Untuk apakah anda
berfilsafat? Untuk menjawab pertanyaan ini ada baiknya kita berkenalan terlebih
dahulu dengan filsafat. Saat ini kita sedang melihat dan mendengar begitu
banyak persoalan seperti epidemi korupsi, premanisme, mutilasi, kenaikan harga
bawang putih, dan pelbagai macam persoalan kemanusiaan yang sedang ramai
dibicarakan. Untuk memecahkan persoalan-persoalan itu kita tidak mungkin lagi hanya
mengandalkan penegak hukum atau para ekonom yang terbiasa bekerja secara hitam
putih dan linear. Kita memerlukan pendekatan lain yang bisa lebih diandalkan
untuk membongkar akar permasalahan sekaligus jalan keluarnya.
Namun, saya agak kesulitan
untuk memastikan apa sebetulnya definisi yang paling layak untuk filsafat. Barangkali
anda akan bertanya mengapa saya menyebut definisi paling layak, mengapa tidak saya
katakan definisi yang paling benar? Saya fikir itulah keajaiban yang tidak
dimiliki disiplin keilmuan lain selain filsafat. Konon, filsafat tidak dapat dimasukkan kedalam kategori dogma
yang biasa bermain dalam wilayah klaimologi -kalau tidak benar maka salah-
seperti dikenal dalam ajaran agama-agama. Filsafat juga bukan korpus dari aturan
perundang-undangan yang mencantumkan ancaman hukuman. Kemudian yang paling
penting disini, filsafat tidak memberikan batasan-batasan yang mengekang
kebebasan berfikir. Penyebabnya hanya satu hal: adanya fakta bahwa siapapun
termasuk para filsuf sejatinya telah terkurung dalam keterbatasan akalnya.
Jadi, apakah filsafat itu? Diluar
sana kita temukan ribuan definisi filsafat. Lihat saja diberbagai literatur filsafat
yang bertebaran dalam rak-rak buku kita. Disana akan banyak ditemukan definisi
filsafat. Jika anda memiliki literatur filsafat sebanyak 20 buah saja maka anda
akan berjumpa paling sedikitnya dengan 20 definisi atau bahkan bisa lebih. Tapi
karena melimpahnya definisi filsafat yang diajukan para filsuf justru berakibat
buruk. Ragam definisi itu belakangan sering disadari justru mengaburkan makna
filsafat. Kita pada akhirnya tidak pernah mendapatkan satupun definisi pasti
yang disepakati. Yang kita temukan hanyalah ragam perspektif mengenai filsafat.
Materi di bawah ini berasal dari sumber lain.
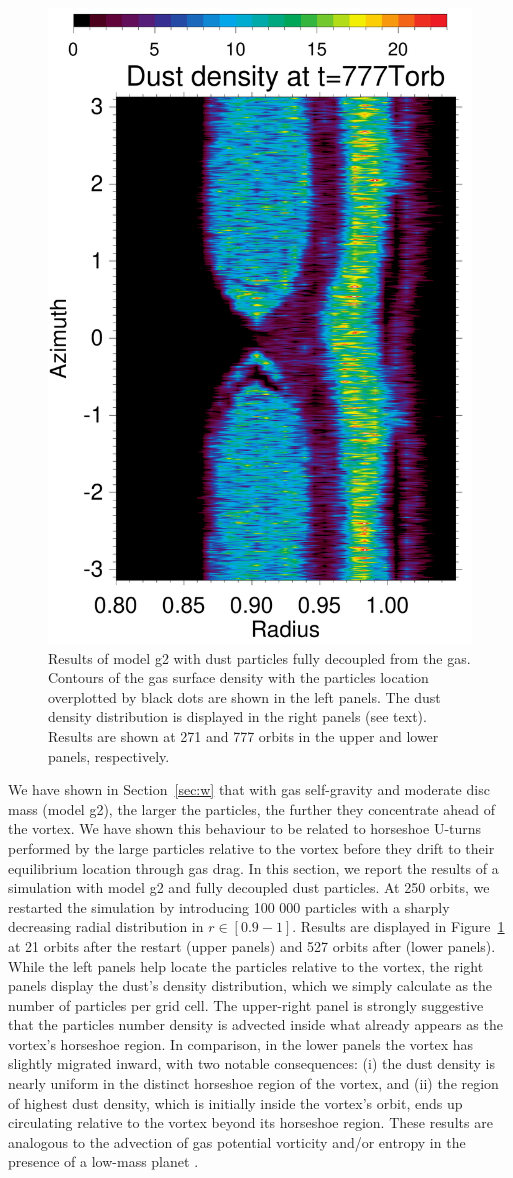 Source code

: \documentclass[a4paper,usenatbib]{mnras}
\begin{document}
\begin{figure}
\includegraphics[width=0.49\hsize]{fc1d.pdf}
\caption{\label{fig:pinf}Results of model g2 with dust particles fully
  decoupled from the gas. Contours of the gas surface density with the
  particles location overplotted by black dots are shown in the left
  panels. The dust density distribution is displayed in the right
  panels (see text). Results are shown at 271 and 777 orbits in the
  upper and lower panels, respectively.}
\end{figure}
We have shown in Section~\ref{sec:w} that with gas self-gravity and
moderate disc mass (model g2), the larger the particles, the further
they concentrate ahead of the vortex. We have shown this behaviour to
be related to horseshoe U-turns performed by the large particles
relative to the vortex before they drift to their equilibrium location
through gas drag.  In this section, we report the results of a
simulation with model g2 and fully decoupled dust particles. At 250
orbits, we restarted the simulation by introducing 100 000 particles
with a sharply decreasing radial distribution in
$r\in[0.9-1]$. Results are displayed in Figure~\ref{fig:pinf} at 21
orbits after the restart (upper panels) and 527 orbits after (lower
panels). While the left panels help locate the particles relative to
the vortex, the right panels display the dust's density distribution,
which we simply calculate as the number of particles per grid
cell. The upper-right panel is strongly suggestive that the particles
number density is advected inside what already appears as the vortex's
horseshoe region. In comparison, in the lower panels the vortex has
slightly migrated inward, with two notable consequences: (i) the dust
density is nearly uniform in the distinct horseshoe region of the
vortex, and (ii) the region of highest dust density, which is
initially inside the vortex's orbit, ends up circulating relative to
the vortex beyond its horseshoe region. These results are analogous to
the advection of gas potential vorticity and/or entropy in the
presence of a low-mass planet \citep[e.g.,][]{BaruteauPP6}.
\end{document}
Oleh karena alasan itu ada baiknya kita abaikan dulu tumpukan definisi itu.
Ada satu ungkapan menarik yang
perlu dicatat sini: “filsafat dimulai
dengan pertanyaan dan diakhiri dengan pertanyaan”. Apa makna ungkapan itu
bagi anda? Bagi saya, filsafat atau berfilsafat selalu identik dengan kegiatan
bertanya. Anda bisa mempertanyakan segala hal, atau dalam bahasa Descartes anda
bisa meragukan segala hal. Konon, Al-Ghazali adalah orang pertama yang memperkenalkan
metode berfikir skeptik seperti diperkenalkan Descartes berabad-abad setelahnya.
Berfilsafat artinya kita tidak menerima sebuah keadaan atau pernyataan apa
adanya (taken for granted) sebelum menemukan hakikat terdalam dari sebuah fenomena.
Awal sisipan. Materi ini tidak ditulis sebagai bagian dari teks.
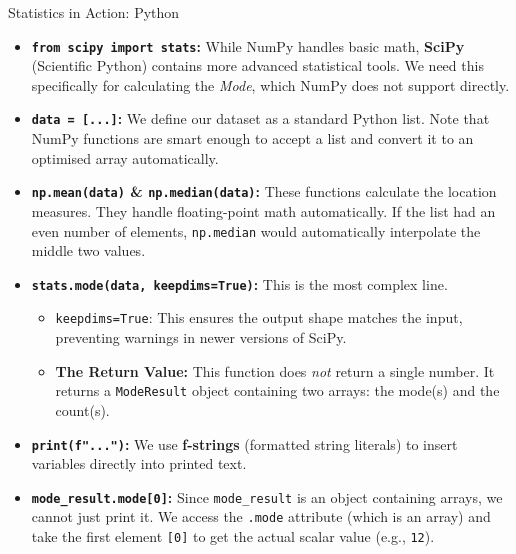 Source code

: \begin{frame}{Statistics in Action: Python}
{\begin{itemize}
            \item \textbf{\texttt{from scipy import stats}:} While NumPy handles basic math, \textbf{SciPy} (Scientific Python) contains more advanced statistical tools. We need this specifically for calculating the \textit{Mode}, which NumPy does not support directly.
            
            \item \textbf{\texttt{data = [...]}:} We define our dataset as a standard Python list. Note that NumPy functions are smart enough to accept a list and convert it to an optimised array automatically.
            
            \item \textbf{\texttt{np.mean(data)} \& \texttt{np.median(data)}:} These functions calculate the location measures. They handle floating-point math automatically. If the list had an even number of elements, \texttt{np.median} would automatically interpolate the middle two values.
            
            \item \textbf{\texttt{stats.mode(data, keepdims=True)}:} This is the most complex line. 
            \begin{itemize}
                \item \texttt{keepdims=True}: This ensures the output shape matches the input, preventing warnings in newer versions of SciPy.
                \item \textbf{The Return Value:} This function does \textit{not} return a single number. It returns a \texttt{ModeResult} object containing two arrays: the mode(s) and the count(s).
            \end{itemize}

            \item \textbf{\texttt{print(f"...")}:} We use \textbf{f-strings} (formatted string literals) to insert variables directly into printed text.
            
            \item \textbf{\texttt{mode\_result.mode[0]}:} Since \texttt{mode\_result} is an object containing arrays, we cannot just print it. We access the \texttt{.mode} attribute (which is an array) and take the first element \texttt{[0]} to get the actual scalar value (e.g., \texttt{12}).
        \end{itemize}
    }
\end{frame}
Dengan kata lain karakteristik pertanyaan dalam filsafat tidak melulu fokus
pada sektor permukaan yang sifatnya kulit. Filsafat akan menuntun anda
menerobos hingga kebagian terdalam dari keseluruhan bagian-bagian persoalan
secara sistematis. Faktor-faktor itulah yang biasa dikenal sebagai ciri-ciri
pokok dari berfikir dengan pendekatan filsafati.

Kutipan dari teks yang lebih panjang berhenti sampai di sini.